*** Block opens ***

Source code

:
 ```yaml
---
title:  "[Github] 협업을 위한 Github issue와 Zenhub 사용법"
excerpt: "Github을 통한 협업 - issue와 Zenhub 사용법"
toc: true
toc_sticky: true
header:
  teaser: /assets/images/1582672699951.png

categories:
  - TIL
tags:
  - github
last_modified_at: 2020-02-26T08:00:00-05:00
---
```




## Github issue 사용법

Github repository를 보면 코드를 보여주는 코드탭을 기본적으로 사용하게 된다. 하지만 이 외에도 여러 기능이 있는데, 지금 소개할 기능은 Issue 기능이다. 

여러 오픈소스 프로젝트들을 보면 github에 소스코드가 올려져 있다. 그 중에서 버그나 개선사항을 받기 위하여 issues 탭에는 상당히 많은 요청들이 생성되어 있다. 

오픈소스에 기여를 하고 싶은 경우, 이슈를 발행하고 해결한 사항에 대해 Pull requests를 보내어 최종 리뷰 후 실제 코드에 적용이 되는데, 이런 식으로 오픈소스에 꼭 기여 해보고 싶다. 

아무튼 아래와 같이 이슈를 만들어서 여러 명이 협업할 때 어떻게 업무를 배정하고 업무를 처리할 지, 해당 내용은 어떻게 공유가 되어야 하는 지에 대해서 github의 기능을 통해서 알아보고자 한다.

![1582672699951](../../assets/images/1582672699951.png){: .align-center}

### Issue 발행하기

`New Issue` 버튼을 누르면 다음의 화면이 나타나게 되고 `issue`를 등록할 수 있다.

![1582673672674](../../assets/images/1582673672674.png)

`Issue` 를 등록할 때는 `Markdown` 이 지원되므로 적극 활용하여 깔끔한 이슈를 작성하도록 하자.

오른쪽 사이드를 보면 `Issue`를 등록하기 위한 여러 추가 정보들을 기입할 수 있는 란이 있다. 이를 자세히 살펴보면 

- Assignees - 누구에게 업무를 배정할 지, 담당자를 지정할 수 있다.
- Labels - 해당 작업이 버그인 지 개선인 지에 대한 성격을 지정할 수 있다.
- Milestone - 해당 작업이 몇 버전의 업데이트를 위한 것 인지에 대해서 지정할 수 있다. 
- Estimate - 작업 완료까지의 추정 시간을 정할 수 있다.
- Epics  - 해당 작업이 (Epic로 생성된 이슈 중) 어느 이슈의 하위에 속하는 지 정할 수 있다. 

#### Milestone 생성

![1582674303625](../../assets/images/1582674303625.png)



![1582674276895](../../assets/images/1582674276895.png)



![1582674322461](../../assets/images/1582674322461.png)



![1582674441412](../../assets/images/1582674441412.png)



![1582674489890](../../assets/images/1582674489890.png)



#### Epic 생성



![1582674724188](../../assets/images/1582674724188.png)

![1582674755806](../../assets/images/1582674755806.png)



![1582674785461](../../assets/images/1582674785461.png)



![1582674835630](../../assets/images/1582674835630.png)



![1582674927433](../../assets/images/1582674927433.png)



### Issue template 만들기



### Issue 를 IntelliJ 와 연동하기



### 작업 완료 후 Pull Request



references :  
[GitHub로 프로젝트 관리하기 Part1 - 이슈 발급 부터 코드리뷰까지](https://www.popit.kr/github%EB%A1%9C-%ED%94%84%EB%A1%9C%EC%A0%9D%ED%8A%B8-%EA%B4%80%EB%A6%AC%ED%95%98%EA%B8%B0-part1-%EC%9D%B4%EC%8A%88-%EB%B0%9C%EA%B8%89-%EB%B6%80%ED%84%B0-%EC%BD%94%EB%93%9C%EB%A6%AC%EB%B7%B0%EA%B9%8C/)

*** Block closes ***

TASK ITEM
Print exactly, and only, the lines of the material above that run from the one containing "### Issue 를 IntelliJ 와 연동하기" through its last line.

EXERCISE SOLUTION
### Issue 를 IntelliJ 와 연동하기



### 작업 완료 후 Pull Request



references :  
[GitHub로 프로젝트 관리하기 Part1 - 이슈 발급 부터 코드리뷰까지](https://www.popit.kr/github%EB%A1%9C-%ED%94%84%EB%A1%9C%EC%A0%9D%ED%8A%B8-%EA%B4%80%EB%A6%AC%ED%95%98%EA%B8%B0-part1-%EC%9D%B4%EC%8A%88-%EB%B0%9C%EA%B8%89-%EB%B6%80%ED%84%B0-%EC%BD%94%EB%93%9C%EB%A6%AC%EB%B7%B0%EA%B9%8C/)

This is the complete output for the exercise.